J.-P. Defrain : En tout cas, M. Hue, avant-hier, demandait au gouvernement l'interruption immédiate des plans sociaux pendant l'été.
A. Lajoinie : Je crois que c'était une mesure urgente qu'il a demandée et qui a eu de l'écho, car on ne peut pas accepter que pendant l'été les mauvais coups se fassent, comme ça se fait souvent. C'est-à-dire que des entreprises font du bénéfice, licencient, ont des charrettes de licenciements ; sans tenir compte de la situation des gens, on met les gens à la porte, ce n'est pas tolérable !

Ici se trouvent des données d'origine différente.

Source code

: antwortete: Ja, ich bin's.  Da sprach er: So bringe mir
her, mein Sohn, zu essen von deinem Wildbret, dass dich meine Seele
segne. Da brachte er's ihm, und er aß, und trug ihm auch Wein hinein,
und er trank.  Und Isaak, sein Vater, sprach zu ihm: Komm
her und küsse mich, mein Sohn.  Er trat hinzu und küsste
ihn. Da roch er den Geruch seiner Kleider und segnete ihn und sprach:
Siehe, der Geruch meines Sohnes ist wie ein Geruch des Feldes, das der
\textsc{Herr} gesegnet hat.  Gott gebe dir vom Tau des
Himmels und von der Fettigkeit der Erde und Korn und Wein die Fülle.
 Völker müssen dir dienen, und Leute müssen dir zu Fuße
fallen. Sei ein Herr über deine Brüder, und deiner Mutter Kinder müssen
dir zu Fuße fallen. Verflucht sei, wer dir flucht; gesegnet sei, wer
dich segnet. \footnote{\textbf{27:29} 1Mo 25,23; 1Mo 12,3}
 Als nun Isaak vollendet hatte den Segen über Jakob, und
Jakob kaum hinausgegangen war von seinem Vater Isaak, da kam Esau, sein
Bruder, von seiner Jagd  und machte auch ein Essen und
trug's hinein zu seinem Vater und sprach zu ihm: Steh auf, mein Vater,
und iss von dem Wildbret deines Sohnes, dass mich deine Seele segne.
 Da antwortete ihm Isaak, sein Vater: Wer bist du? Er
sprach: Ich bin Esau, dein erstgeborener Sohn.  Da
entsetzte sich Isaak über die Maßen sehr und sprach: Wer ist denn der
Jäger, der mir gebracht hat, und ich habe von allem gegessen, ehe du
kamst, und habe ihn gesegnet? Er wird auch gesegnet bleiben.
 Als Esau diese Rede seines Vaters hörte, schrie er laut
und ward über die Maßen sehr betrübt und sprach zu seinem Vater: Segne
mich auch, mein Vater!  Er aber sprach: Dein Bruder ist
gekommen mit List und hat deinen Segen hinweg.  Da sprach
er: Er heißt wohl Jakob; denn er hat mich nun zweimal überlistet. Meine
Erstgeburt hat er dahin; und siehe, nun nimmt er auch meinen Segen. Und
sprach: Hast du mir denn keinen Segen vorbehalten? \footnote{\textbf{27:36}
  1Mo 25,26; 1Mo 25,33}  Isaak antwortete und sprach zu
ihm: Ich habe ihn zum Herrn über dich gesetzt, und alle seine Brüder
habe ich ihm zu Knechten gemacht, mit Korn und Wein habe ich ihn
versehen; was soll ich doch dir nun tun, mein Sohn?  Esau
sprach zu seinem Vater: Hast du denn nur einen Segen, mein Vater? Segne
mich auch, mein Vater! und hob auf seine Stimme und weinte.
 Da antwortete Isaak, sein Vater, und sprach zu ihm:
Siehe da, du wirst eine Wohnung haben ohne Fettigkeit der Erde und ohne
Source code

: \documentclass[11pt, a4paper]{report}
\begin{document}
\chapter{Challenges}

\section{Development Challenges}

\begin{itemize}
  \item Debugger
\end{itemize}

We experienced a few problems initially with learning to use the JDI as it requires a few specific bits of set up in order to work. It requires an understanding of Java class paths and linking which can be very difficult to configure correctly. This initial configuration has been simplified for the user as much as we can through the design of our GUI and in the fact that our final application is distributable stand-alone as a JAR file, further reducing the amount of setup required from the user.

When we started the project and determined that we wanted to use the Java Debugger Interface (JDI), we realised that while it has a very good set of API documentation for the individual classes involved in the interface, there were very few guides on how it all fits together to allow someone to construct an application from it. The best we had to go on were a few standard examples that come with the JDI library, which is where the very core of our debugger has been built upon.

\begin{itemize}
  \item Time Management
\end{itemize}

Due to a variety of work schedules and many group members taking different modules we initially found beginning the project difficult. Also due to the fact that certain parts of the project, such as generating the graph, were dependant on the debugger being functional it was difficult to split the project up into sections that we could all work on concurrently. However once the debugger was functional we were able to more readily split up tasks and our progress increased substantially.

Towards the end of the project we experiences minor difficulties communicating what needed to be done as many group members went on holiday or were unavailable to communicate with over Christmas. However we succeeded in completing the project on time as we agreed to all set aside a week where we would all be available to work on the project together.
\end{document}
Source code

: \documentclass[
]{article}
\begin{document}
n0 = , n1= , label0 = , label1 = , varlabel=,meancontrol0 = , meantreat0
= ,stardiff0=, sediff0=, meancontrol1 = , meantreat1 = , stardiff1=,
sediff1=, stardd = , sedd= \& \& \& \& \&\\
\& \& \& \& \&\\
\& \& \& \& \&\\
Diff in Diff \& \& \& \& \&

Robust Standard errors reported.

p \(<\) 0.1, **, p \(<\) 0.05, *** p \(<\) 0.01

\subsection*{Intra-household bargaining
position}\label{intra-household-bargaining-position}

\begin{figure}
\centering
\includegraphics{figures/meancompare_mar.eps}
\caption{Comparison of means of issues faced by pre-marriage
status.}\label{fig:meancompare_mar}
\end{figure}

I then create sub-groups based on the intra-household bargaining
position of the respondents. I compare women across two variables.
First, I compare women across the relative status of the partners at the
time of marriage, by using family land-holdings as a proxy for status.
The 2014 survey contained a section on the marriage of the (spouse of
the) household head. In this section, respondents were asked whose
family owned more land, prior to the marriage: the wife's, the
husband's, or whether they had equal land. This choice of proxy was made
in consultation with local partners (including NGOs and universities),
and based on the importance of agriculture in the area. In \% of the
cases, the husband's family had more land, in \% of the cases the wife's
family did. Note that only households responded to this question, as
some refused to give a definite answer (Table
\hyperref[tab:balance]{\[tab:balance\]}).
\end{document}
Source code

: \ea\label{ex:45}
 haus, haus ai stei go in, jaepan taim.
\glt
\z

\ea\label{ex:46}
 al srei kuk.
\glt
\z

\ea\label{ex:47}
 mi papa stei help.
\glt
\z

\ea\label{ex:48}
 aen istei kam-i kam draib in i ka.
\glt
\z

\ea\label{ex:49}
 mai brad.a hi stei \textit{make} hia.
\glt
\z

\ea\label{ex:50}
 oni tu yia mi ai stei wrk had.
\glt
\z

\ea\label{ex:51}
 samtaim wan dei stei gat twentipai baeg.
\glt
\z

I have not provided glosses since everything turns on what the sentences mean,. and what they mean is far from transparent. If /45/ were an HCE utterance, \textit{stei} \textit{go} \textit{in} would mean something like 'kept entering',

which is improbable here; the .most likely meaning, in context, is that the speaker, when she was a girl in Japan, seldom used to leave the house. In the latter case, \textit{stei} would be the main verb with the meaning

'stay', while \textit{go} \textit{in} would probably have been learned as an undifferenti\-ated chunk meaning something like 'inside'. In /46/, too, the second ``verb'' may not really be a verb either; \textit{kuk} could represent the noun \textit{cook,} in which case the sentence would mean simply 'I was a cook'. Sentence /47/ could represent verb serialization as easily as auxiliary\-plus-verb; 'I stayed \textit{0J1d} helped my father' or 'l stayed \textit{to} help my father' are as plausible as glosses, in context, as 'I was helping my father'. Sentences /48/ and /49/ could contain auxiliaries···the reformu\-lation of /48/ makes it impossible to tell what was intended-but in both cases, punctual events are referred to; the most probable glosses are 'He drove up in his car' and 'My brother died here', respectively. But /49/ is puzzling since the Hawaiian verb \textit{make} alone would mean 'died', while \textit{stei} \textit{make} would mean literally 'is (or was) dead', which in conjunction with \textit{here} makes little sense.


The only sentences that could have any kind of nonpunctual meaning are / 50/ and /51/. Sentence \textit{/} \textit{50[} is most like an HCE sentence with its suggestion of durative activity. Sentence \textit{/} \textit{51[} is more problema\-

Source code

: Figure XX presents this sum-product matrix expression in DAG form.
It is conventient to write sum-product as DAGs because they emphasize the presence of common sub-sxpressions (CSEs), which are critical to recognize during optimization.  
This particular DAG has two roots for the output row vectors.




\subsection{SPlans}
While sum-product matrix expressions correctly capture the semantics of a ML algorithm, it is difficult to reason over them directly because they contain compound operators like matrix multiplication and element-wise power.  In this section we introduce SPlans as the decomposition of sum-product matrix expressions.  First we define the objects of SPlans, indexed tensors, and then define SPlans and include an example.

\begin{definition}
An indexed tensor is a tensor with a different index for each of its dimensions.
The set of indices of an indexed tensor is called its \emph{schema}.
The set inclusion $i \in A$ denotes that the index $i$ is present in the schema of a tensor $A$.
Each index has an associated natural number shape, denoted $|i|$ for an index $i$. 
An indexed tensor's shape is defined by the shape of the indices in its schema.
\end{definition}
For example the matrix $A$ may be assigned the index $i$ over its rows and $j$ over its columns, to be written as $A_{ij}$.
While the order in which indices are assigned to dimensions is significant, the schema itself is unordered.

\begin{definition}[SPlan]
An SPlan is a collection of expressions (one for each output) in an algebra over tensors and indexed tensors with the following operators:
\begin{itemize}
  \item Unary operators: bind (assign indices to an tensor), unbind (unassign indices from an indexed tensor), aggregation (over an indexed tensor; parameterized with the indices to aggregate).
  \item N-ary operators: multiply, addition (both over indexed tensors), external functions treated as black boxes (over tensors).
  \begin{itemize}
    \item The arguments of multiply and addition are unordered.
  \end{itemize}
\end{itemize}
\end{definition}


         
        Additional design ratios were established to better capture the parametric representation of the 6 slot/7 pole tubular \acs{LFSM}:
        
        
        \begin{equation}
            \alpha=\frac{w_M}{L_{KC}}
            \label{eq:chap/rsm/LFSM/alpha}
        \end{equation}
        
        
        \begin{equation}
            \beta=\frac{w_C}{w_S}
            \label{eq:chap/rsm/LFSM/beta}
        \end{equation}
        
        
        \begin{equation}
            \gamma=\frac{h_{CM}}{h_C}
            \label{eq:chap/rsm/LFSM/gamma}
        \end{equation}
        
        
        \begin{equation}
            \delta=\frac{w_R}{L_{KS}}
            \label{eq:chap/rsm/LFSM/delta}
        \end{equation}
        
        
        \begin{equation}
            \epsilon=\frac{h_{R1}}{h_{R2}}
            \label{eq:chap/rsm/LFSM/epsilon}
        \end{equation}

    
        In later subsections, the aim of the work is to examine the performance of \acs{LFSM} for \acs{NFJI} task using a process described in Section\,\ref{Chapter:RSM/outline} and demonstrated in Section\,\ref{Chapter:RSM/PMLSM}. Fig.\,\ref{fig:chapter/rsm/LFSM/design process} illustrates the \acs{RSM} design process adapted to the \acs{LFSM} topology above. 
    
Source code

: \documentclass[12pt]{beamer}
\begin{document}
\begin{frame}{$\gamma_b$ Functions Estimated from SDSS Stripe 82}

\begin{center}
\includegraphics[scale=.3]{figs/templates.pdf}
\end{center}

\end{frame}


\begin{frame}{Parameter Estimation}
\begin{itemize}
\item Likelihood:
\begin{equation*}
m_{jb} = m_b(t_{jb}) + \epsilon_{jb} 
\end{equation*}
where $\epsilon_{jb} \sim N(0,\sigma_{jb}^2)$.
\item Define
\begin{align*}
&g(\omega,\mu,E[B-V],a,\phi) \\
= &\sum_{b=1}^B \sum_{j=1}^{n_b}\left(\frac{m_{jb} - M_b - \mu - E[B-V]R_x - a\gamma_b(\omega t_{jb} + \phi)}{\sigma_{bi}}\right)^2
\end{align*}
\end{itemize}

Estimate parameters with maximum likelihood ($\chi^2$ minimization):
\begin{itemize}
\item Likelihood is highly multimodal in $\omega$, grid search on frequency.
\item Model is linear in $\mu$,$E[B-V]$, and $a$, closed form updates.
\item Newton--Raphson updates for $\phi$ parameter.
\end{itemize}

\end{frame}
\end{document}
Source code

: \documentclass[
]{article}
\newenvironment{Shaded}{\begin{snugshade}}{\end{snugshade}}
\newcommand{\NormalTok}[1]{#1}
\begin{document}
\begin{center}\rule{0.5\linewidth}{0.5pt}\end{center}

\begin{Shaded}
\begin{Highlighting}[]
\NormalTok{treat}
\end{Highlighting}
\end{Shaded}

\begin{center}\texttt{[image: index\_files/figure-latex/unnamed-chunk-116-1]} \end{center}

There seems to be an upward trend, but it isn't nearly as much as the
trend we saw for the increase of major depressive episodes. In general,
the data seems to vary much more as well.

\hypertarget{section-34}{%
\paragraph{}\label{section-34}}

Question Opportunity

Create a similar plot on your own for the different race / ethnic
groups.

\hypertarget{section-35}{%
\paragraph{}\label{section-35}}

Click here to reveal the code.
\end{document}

J.-P. Defrain : Mais M. Jospin n'a pas répondu oui à votre demande. Il a dit qu'il y avait la loi et qu'on ne pouvait pas changer la loi.
A. Lajoinie : C'est un peu plus compliqué. Il a dit que les préfets n'avaient pas le pouvoir - et certes ils n'ont pas le pouvoir de décider comme décideraient un roi, un dictateur -, mais les préfets ont des pouvoirs. Ils ont des pouvoirs - et c'est ce que R. Hue rappelait - de réunir le comité de l'emploi départemental, où une série de mesures peuvent être prises entre les patrons, les élus, les pouvoirs publics. Et par exemple, M. Aubry a fait écho à la demande de H. Hue en disant : « Oui, on peut, par exemple, freiner les licenciements, en disant : si vous licenciez, vous ne toucherez rien ». Ce qui est quand même une mesure incitatrice. Puis il y a la loi de 1993, il y a des possibilités, et nous sommes ouverts, nous, à un renforcement de la loi concernant les licenciements.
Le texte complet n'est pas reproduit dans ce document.